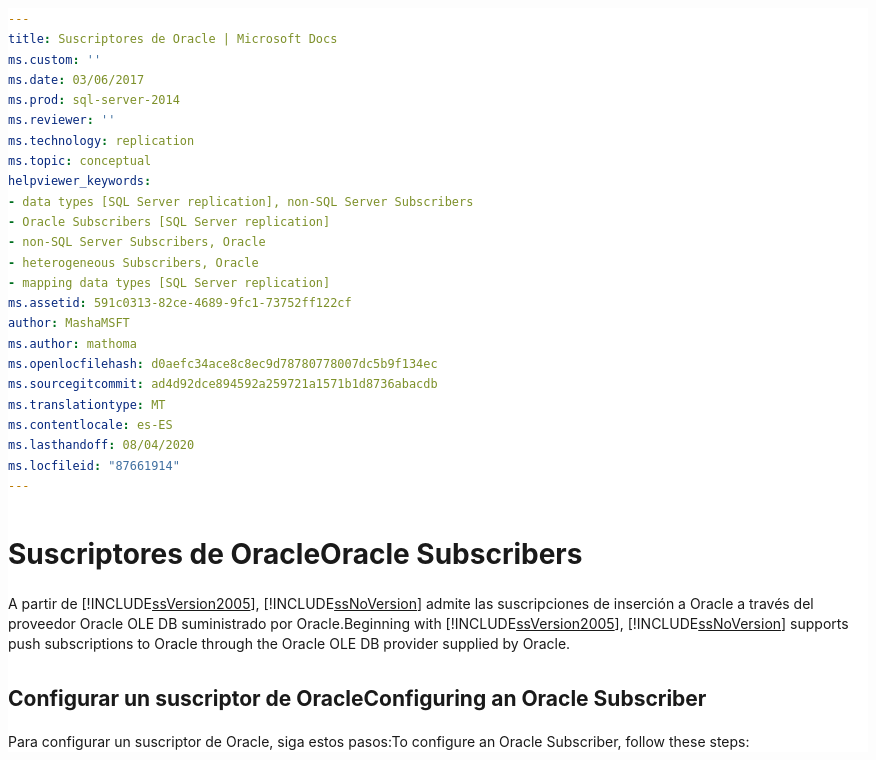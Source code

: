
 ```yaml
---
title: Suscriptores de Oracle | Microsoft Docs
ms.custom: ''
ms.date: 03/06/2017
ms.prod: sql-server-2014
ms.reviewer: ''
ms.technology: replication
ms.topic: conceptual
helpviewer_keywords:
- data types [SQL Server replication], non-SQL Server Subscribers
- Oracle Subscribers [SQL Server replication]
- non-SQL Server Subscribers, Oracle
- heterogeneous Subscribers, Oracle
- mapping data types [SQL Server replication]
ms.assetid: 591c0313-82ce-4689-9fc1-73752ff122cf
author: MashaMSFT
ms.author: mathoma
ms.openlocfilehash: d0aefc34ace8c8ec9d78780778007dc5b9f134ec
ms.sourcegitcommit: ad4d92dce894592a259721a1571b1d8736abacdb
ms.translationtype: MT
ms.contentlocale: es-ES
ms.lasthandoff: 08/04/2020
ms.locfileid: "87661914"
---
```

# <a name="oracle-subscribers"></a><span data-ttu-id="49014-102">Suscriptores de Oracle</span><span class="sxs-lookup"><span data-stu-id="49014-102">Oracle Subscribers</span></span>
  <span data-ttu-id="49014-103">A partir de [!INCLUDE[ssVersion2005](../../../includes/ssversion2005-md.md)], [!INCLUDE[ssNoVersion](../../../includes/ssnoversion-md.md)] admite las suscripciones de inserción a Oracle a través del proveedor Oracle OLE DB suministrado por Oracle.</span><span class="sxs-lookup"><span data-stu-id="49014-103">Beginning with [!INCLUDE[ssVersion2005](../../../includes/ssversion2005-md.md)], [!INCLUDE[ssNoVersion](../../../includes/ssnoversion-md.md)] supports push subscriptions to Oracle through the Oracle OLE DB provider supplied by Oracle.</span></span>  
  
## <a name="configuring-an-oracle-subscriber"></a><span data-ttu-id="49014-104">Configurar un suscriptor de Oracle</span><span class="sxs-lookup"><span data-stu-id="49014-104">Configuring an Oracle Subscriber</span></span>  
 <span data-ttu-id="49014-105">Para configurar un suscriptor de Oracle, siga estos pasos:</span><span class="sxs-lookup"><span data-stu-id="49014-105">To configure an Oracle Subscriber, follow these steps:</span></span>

HOW TO COMPLETE THIS TASK: What is the number of lines in the listing above that contain the word "types"? Reply with that number alone.

SOLVED EXERCISE: 2